My recent blogpost about contracted infidelity has been a bit controversial. Why wouldn’t it be? I pointed out a new trend for couples who agree to a marriage where affairs are part of the contract. This is bothersome to the traditional marriage defenders, including me, and it makes people very uncomfortable just to discuss it. There is a lot of energy spent on defining and defending opinions about what marriage is, so I thought I would offer yet another challenging way to think about marriage.
There are two kinds of marriage, in my opinion. There is the “sacred” marriage and the “secular” marriage. Sacred marriages are bound by God and tied to faith, ritual, religion and spirituality.
Secular marriages are not dependent upon a church and they are simply a contract between two people agreeing to remain committed to one another.
Is there a place in the world for both kinds?
Actually…there IS a place in the world with both kinds. Since 1999, France has had both marriages and civil unions as a way for couples to commit to one another. Initially created as a way for homosexual couples to acknowldege lifelong commitments to one another, civil unions have now become primarily heterosexual arrangements.
In December of last year, the New York Times reported on how the popularity of the civil union has exponentially grown over the last ten years. It is an easy way to create a legally-recognized couple, without the weight of marriage.
I know it would likely be a rather unpopular idea, but I propose to categorize marriage into degrees of commitment. On one end of the scale would be the sacred, lifelong marriage. On the other end would be a civil union or secular marriage contract.
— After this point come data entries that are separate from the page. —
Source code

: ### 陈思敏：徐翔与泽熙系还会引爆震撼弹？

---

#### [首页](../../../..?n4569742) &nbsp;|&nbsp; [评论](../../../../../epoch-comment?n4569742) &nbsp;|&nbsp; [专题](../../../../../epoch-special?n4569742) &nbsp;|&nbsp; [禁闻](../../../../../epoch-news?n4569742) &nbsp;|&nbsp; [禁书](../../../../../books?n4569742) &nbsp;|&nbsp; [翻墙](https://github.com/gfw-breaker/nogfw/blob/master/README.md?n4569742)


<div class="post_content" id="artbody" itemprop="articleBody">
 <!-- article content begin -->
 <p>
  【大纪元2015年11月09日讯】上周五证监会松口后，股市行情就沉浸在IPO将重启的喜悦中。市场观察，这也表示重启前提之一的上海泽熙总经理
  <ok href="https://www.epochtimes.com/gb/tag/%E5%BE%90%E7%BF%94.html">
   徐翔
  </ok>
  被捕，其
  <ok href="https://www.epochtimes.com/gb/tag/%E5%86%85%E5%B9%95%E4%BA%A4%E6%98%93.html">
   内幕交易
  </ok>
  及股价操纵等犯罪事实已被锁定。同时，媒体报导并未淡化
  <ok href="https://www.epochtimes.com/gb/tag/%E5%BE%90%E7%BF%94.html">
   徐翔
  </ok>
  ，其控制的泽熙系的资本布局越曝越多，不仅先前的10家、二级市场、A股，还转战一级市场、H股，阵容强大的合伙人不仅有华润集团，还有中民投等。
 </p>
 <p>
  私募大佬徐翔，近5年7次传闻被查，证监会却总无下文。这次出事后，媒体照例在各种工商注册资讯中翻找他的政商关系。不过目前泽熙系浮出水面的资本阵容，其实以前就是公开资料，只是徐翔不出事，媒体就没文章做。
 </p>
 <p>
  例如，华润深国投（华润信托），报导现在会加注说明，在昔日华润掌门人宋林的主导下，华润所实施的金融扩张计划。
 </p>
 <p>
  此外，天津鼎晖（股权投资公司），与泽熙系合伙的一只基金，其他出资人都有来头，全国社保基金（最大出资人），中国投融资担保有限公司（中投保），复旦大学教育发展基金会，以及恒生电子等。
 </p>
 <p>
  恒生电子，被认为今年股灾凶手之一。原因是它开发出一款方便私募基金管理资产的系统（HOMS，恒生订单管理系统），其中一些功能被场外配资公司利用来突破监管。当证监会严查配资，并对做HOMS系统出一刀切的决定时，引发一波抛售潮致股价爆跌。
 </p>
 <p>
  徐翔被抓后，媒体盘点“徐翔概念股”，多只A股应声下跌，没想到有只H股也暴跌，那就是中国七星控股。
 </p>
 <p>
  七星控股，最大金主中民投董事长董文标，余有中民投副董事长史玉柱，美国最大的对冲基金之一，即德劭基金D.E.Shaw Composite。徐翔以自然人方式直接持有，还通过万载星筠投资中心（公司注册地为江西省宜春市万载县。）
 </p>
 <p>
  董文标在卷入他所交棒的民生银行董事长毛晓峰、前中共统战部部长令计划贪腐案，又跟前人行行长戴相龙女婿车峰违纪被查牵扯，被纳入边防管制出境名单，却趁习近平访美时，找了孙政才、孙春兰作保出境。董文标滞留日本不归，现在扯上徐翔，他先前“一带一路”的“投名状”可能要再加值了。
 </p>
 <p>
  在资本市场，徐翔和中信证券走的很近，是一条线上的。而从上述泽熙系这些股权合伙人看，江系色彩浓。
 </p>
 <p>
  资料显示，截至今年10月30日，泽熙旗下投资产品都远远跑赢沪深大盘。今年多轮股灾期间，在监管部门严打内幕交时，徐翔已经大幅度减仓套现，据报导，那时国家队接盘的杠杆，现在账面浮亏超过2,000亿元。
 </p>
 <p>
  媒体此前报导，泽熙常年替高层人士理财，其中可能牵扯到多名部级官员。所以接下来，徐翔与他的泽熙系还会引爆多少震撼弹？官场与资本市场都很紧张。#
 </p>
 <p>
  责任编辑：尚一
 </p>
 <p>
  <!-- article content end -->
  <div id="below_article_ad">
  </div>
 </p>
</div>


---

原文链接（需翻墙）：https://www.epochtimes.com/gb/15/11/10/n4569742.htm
Somewhere in the middle of that scale would be the marriage with the clause for infidelity (and any other type of contractual marriage that is not in line with biblical principles).
Because I’ve spent so much time, in the last eight years, figuring out how to make our sacred marriage work well, I do not plan to move, even slightly, on the scale, but I feel it is a modern trend to want to redefine and restructure what marriage is.
I’m simply offering, in place of a singular definition upon which no one seems to agree, a multi-leveled categorization that addresses the complex reality of modern marriage.